With presence, we get curious and ask illuminating questions, such as, “Why is he behaving this way?”
The effectiveness of the way to respond to our child in any given moment depends on whether we’re coming from a place of fear & frustration or a place of presence. In fear & frustration, we tend to make a declaration of our authority and arbitrarily remove a ‘privilege’ in order to control the situation. In presence, we’re more likely to acknowledge our child’s perspective and find an empowering, rather than a punitive, response.
Disciplining with Intuition & Creativity
I don’t believe in thoughtlessly applying strategies to our children. However, some really good ones have come to me in moments of presence that I’ve used again later when they seem fitting. You see, when I’m present, the voice quietens, my mind slows down and I access my intuition & creativity more easily.
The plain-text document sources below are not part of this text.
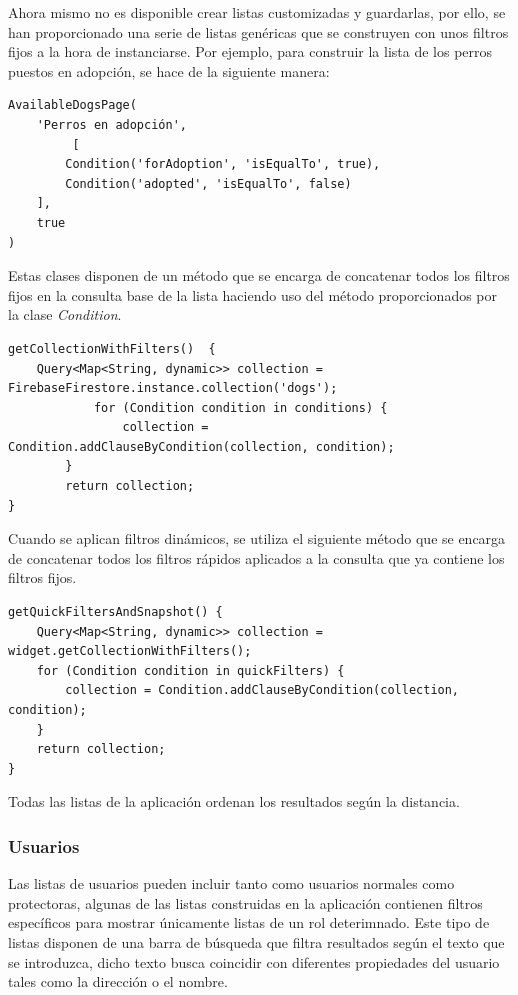 \documentclass[a4paper, 12pt]{article}
\begin{document}
Ahora mismo no es disponible crear listas customizadas y guardarlas, por ello, se han proporcionado una serie de listas genéricas que se construyen con unos filtros fijos a la hora de instanciarse. Por ejemplo, para construir la lista de los perros puestos en adopción, se hace de la siguiente manera:

\begin{verbatim}
AvailableDogsPage(
	'Perros en adopción',
         [
		Condition('forAdoption', 'isEqualTo', true), 
		Condition('adopted', 'isEqualTo', false)
	], 
	true
)
\end{verbatim}


Estas clases disponen de un método que se encarga de concatenar todos los filtros fijos en la consulta base de la lista haciendo uso del método proporcionados por la clase \textit{Condition}.

\begin{verbatim}
getCollectionWithFilters()  {
	Query<Map<String, dynamic>> collection = FirebaseFirestore.instance.collection('dogs');
    		for (Condition condition in conditions) {
      			collection = Condition.addClauseByCondition(collection, condition);
   		}
    	return collection;
}
\end{verbatim}

Cuando se aplican filtros dinámicos, se utiliza el siguiente método que se encarga de concatenar todos los filtros rápidos aplicados a la consulta que ya contiene los filtros fijos.

\begin{verbatim}
getQuickFiltersAndSnapshot() {
    Query<Map<String, dynamic>> collection = widget.getCollectionWithFilters();
    for (Condition condition in quickFilters) {
        collection = Condition.addClauseByCondition(collection, condition);
    }
    return collection;
}
\end{verbatim}

Todas las listas de la aplicación ordenan los resultados según la distancia.

\newpage
\subsubsection*{Usuarios}

Las listas de usuarios pueden incluir tanto como usuarios normales como protectoras, algunas de las listas construidas en la aplicación contienen filtros específicos para mostrar únicamente listas de un rol deterimnado. Este tipo de listas disponen de una barra de búsqueda que filtra resultados según el texto que se introduzca, dicho texto busca coincidir con diferentes propiedades del usuario tales como la dirección o el nombre. 
\end{document}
Over the years, my intuition and creativity have given me many helpful ideas that I never would’ve thought of.
One such technique is my “Try that again” strategy for when my boys speak disrespectfully to me or someone else.
When he was five years old, my son began putting up big resistance when it came time for him to set the table for dinner each night. I’d dread asking him to do it because of the roaring, stomping and whining that would ensue. One evening, my simple request for him to set the table had evoked a defiant shout of “No!” and an exaggerated stomp of the foot. This time, I remembered that it was up to me how things would go from there — I could escalate the situation by arguing with him about the way he’d spoken to me and the setting of the table or I could find another way. So, I held my tongue and got present.
After making the shift I realised that all my son needed was a little acknowledgment that he didn’t want to set the table and an acceptable way to express how he felt.
Without thinking about it, I said to him, “Try that again”.
He looked at me, puzzled.
“Tell me what you have to say respectfully”, I explained.
He hesitated for a moment then mumbled, “I don’t want to set the table”.
“It’s annoying when you’re interrupted from your play to set the table, isn’t it?” I commiserated.
My son nodded and his scowl relaxed. We had a moment of understanding.
“We still need knives and forks out so we can eat our dinner”.
He quietly set the table then went back to his play.
By getting present, I’d recognised my son’s needs instead of being overtaken by my own desire for control. I’d reminded him to speak respectfully to others, given him a chance to say what he had to say and got him to set the table.
These days, I just say, “try that again” when he’s disrespectful and he knows what I mean. Usually, it defuses the situation because he speaks politely and I listen to how he’s feeling. So simple. Yet I don’t think I’d have thought of this useful little phrase had I been trying to figure out how to get him to set the table without fuss.
Being a Disciplined Parent
It takes discipline on our part to get present. While presence makes the steps that follow when disciplining our children easier to identify, getting present isn’t the easy option. It can be difficult to tear our attention away from that fearful, frustrated voice that wants to lead the way. It requires us to make a deliberate choice to calm ourselves and override that voice. However, the more we do it, the easier it becomes and the more effective we are when disciplining our children.
Tip: It’s helpful to regularly practice getting present at other times of the day, such as when making a cup of tea or listening to someone speak. The more we do it, the better we’ll get at finding our way there when our children are challenging us.